- Action item -
Using the listing below, select the lines with the word "summary" and copy them.

##### Study material

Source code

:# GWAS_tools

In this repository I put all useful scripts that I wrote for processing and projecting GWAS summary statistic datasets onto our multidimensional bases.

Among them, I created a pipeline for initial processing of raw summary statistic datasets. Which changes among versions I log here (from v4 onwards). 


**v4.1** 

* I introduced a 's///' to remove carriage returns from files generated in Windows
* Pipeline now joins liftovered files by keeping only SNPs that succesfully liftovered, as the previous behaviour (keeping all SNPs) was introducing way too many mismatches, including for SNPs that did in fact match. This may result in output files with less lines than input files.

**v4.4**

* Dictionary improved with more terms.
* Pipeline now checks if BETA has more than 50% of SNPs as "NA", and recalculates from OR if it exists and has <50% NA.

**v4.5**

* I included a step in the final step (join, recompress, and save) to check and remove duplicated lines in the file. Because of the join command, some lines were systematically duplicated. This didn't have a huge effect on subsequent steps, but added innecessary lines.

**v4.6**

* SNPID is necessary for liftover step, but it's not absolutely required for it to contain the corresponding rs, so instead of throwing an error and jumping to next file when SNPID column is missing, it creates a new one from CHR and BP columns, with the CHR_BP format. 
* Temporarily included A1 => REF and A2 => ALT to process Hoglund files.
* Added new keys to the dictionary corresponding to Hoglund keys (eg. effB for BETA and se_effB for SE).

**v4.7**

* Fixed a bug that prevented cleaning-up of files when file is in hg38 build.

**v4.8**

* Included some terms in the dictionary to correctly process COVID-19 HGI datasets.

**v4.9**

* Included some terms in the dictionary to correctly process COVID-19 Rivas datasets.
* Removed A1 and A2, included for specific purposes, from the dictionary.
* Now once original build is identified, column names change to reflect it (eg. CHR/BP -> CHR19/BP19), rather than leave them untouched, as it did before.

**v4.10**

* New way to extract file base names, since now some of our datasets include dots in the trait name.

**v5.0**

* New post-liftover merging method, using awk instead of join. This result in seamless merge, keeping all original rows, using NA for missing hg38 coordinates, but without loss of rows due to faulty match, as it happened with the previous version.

##########

- Answer below -
In this repository I put all useful scripts that I wrote for processing and projecting GWAS summary statistic datasets onto our multidimensional bases.
Among them, I created a pipeline for initial processing of raw summary statistic datasets. Which changes among versions I log here (from v4 onwards). 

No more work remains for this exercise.